» REQUIREMENT: What is needed is an exact retyping of each entry, pictures excluded.
'''
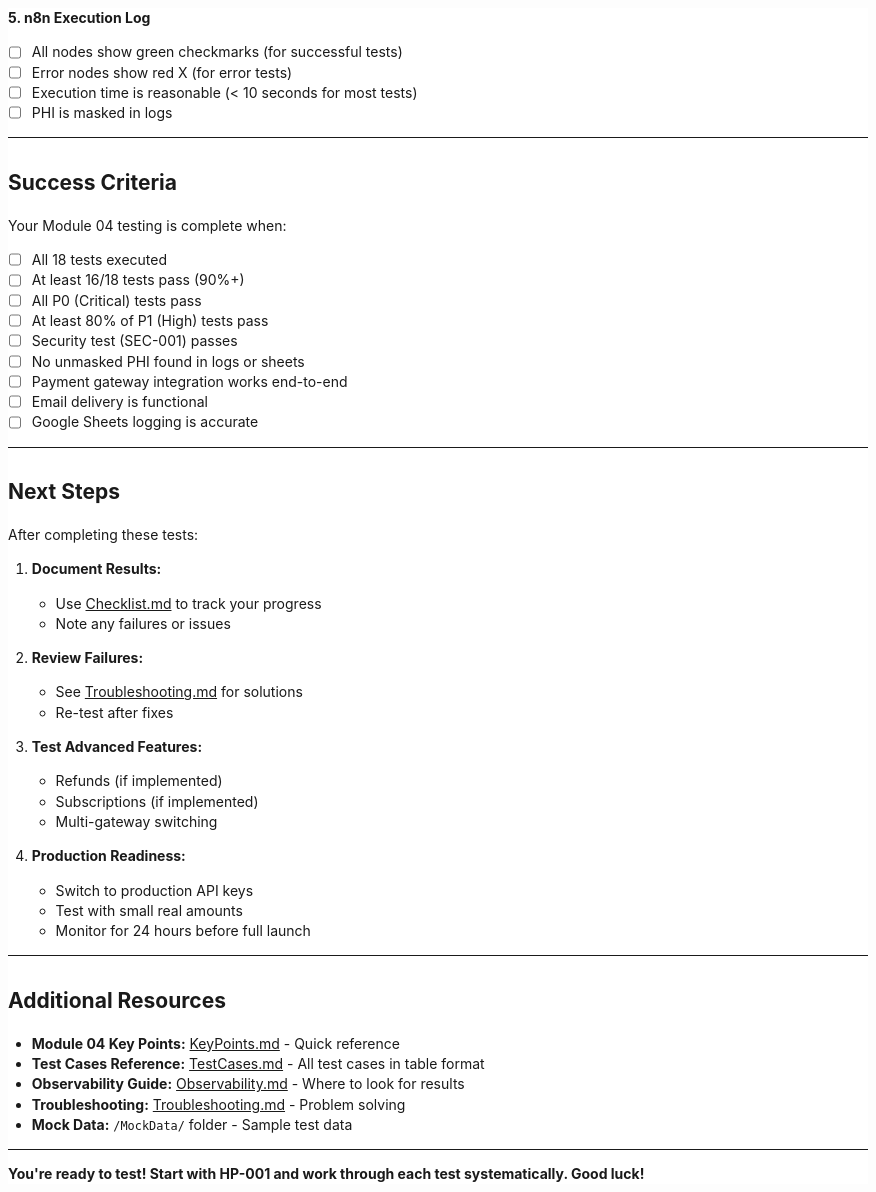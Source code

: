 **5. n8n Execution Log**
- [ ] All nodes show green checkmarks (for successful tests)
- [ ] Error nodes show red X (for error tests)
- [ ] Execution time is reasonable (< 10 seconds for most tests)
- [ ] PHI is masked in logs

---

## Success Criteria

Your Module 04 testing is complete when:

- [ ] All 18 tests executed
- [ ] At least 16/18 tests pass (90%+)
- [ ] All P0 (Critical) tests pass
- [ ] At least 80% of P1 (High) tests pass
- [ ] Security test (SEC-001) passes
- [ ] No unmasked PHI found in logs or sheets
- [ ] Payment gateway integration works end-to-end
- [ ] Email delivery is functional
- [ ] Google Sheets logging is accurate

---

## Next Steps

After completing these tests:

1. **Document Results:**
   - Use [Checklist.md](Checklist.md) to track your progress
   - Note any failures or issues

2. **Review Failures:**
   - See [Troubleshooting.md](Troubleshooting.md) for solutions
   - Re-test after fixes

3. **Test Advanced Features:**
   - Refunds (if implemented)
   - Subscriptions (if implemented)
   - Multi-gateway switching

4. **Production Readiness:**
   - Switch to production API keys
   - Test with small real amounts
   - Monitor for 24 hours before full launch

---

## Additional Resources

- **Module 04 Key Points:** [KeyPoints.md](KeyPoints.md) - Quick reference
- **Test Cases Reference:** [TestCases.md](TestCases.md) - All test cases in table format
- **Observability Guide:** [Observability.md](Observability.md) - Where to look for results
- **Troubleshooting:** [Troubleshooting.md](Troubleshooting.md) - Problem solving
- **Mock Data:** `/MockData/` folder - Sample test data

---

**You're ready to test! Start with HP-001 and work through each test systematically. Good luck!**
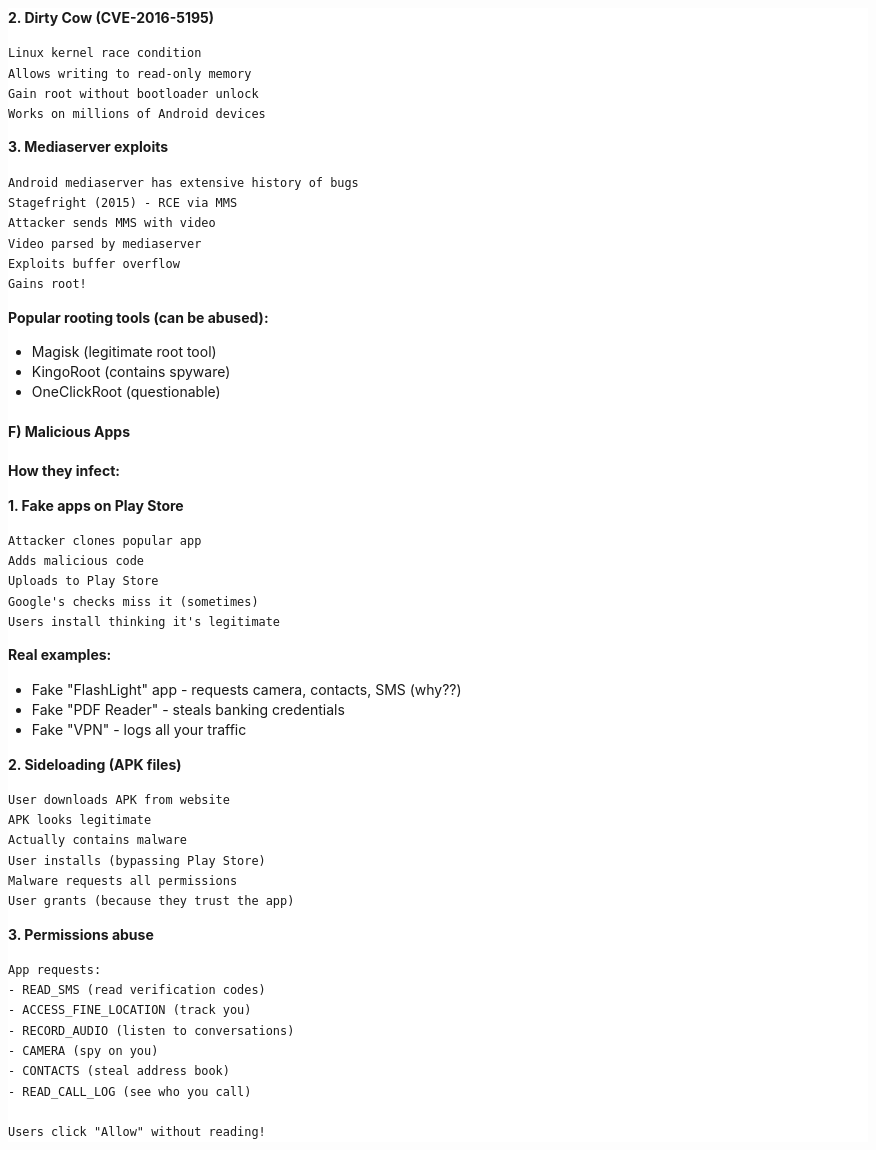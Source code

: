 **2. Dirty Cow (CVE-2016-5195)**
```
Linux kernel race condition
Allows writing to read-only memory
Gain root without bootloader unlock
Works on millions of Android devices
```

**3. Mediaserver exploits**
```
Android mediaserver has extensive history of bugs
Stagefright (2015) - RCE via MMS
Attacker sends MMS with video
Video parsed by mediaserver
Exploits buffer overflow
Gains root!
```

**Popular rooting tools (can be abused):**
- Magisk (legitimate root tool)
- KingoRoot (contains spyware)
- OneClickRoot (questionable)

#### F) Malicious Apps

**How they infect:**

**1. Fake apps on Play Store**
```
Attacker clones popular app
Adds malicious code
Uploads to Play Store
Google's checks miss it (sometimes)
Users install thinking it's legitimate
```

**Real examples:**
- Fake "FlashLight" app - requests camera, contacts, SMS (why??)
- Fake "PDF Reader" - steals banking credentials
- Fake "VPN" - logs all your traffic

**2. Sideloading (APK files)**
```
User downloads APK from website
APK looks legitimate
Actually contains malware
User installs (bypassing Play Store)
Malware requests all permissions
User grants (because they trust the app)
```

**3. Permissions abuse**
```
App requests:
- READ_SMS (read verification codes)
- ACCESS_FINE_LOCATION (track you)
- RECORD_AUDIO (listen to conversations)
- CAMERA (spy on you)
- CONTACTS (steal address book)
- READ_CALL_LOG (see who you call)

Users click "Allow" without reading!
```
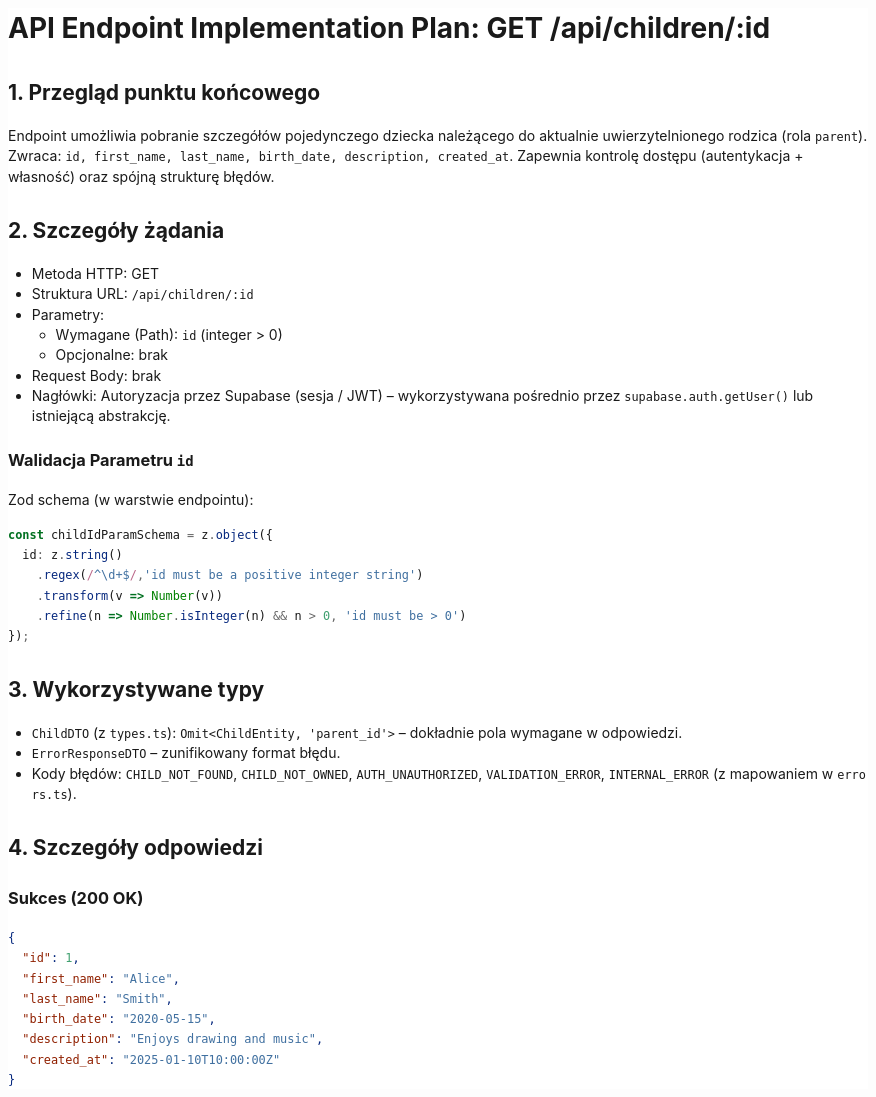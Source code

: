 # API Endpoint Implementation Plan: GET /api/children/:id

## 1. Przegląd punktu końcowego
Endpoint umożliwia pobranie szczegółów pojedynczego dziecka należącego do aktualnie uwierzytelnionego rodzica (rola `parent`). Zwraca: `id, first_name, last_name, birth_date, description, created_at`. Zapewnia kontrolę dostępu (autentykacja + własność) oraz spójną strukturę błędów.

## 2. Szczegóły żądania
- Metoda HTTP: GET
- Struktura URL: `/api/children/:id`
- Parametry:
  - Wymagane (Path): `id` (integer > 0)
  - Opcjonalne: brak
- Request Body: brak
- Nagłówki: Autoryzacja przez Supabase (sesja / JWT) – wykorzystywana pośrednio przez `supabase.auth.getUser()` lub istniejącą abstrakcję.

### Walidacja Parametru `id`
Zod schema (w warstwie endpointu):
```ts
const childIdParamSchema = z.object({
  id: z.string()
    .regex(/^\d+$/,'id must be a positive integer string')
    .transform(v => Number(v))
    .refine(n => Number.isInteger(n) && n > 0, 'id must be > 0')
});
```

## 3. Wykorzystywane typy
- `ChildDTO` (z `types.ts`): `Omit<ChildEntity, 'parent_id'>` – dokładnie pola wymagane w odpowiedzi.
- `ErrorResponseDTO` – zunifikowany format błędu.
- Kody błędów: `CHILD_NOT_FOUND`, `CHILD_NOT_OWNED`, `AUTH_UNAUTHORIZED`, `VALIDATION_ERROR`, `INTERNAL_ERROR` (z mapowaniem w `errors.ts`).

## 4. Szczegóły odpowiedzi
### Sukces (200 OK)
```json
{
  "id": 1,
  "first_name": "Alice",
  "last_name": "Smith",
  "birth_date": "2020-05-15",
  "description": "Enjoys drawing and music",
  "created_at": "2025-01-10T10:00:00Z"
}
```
'''
» OUTPUT OF THE EXERCISE:
Source code

: **5. n8n Execution Log**
- [ ] All nodes show green checkmarks (for successful tests)
- [ ] Error nodes show red X (for error tests)
- [ ] Execution time is reasonable (< 10 seconds for most tests)
- [ ] PHI is masked in logs

---

## Success Criteria

Your Module 04 testing is complete when:

- [ ] All 18 tests executed
- [ ] At least 16/18 tests pass (90%+)
- [ ] All P0 (Critical) tests pass
- [ ] At least 80% of P1 (High) tests pass
- [ ] Security test (SEC-001) passes
- [ ] No unmasked PHI found in logs or sheets
- [ ] Payment gateway integration works end-to-end
- [ ] Email delivery is functional
- [ ] Google Sheets logging is accurate

---

## Next Steps

After completing these tests:

1. **Document Results:**
   - Use [Checklist.md](Checklist.md) to track your progress
   - Note any failures or issues

2. **Review Failures:**
   - See [Troubleshooting.md](Troubleshooting.md) for solutions
   - Re-test after fixes

3. **Test Advanced Features:**
   - Refunds (if implemented)
   - Subscriptions (if implemented)
   - Multi-gateway switching

4. **Production Readiness:**
   - Switch to production API keys
   - Test with small real amounts
   - Monitor for 24 hours before full launch

---

## Additional Resources

- **Module 04 Key Points:** [KeyPoints.md](KeyPoints.md) - Quick reference
- **Test Cases Reference:** [TestCases.md](TestCases.md) - All test cases in table format
- **Observability Guide:** [Observability.md](Observability.md) - Where to look for results
- **Troubleshooting:** [Troubleshooting.md](Troubleshooting.md) - Problem solving
- **Mock Data:** `/MockData/` folder - Sample test data

---

**You're ready to test! Start with HP-001 and work through each test systematically. Good luck!**
Source code

: **2. Dirty Cow (CVE-2016-5195)**
```
Linux kernel race condition
Allows writing to read-only memory
Gain root without bootloader unlock
Works on millions of Android devices
```

**3. Mediaserver exploits**
```
Android mediaserver has extensive history of bugs
Stagefright (2015) - RCE via MMS
Attacker sends MMS with video
Video parsed by mediaserver
Exploits buffer overflow
Gains root!
```

**Popular rooting tools (can be abused):**
- Magisk (legitimate root tool)
- KingoRoot (contains spyware)
- OneClickRoot (questionable)

#### F) Malicious Apps

**How they infect:**

**1. Fake apps on Play Store**
```
Attacker clones popular app
Adds malicious code
Uploads to Play Store
Google's checks miss it (sometimes)
Users install thinking it's legitimate
```

**Real examples:**
- Fake "FlashLight" app - requests camera, contacts, SMS (why??)
- Fake "PDF Reader" - steals banking credentials
- Fake "VPN" - logs all your traffic

**2. Sideloading (APK files)**
```
User downloads APK from website
APK looks legitimate
Actually contains malware
User installs (bypassing Play Store)
Malware requests all permissions
User grants (because they trust the app)
```

**3. Permissions abuse**
```
App requests:
- READ_SMS (read verification codes)
- ACCESS_FINE_LOCATION (track you)
- RECORD_AUDIO (listen to conversations)
- CAMERA (spy on you)
- CONTACTS (steal address book)
- READ_CALL_LOG (see who you call)

Users click "Allow" without reading!
```
Source code

: # API Endpoint Implementation Plan: GET /api/children/:id

## 1. Przegląd punktu końcowego
Endpoint umożliwia pobranie szczegółów pojedynczego dziecka należącego do aktualnie uwierzytelnionego rodzica (rola `parent`). Zwraca: `id, first_name, last_name, birth_date, description, created_at`. Zapewnia kontrolę dostępu (autentykacja + własność) oraz spójną strukturę błędów.

## 2. Szczegóły żądania
- Metoda HTTP: GET
- Struktura URL: `/api/children/:id`
- Parametry:
  - Wymagane (Path): `id` (integer > 0)
  - Opcjonalne: brak
- Request Body: brak
- Nagłówki: Autoryzacja przez Supabase (sesja / JWT) – wykorzystywana pośrednio przez `supabase.auth.getUser()` lub istniejącą abstrakcję.

### Walidacja Parametru `id`
Zod schema (w warstwie endpointu):
```ts
const childIdParamSchema = z.object({
  id: z.string()
    .regex(/^\d+$/,'id must be a positive integer string')
    .transform(v => Number(v))
    .refine(n => Number.isInteger(n) && n > 0, 'id must be > 0')
});
```

## 3. Wykorzystywane typy
- `ChildDTO` (z `types.ts`): `Omit<ChildEntity, 'parent_id'>` – dokładnie pola wymagane w odpowiedzi.
- `ErrorResponseDTO` – zunifikowany format błędu.
- Kody błędów: `CHILD_NOT_FOUND`, `CHILD_NOT_OWNED`, `AUTH_UNAUTHORIZED`, `VALIDATION_ERROR`, `INTERNAL_ERROR` (z mapowaniem w `errors.ts`).

## 4. Szczegóły odpowiedzi
### Sukces (200 OK)
```json
{
  "id": 1,
  "first_name": "Alice",
  "last_name": "Smith",
  "birth_date": "2020-05-15",
  "description": "Enjoys drawing and music",
  "created_at": "2025-01-10T10:00:00Z"
}
```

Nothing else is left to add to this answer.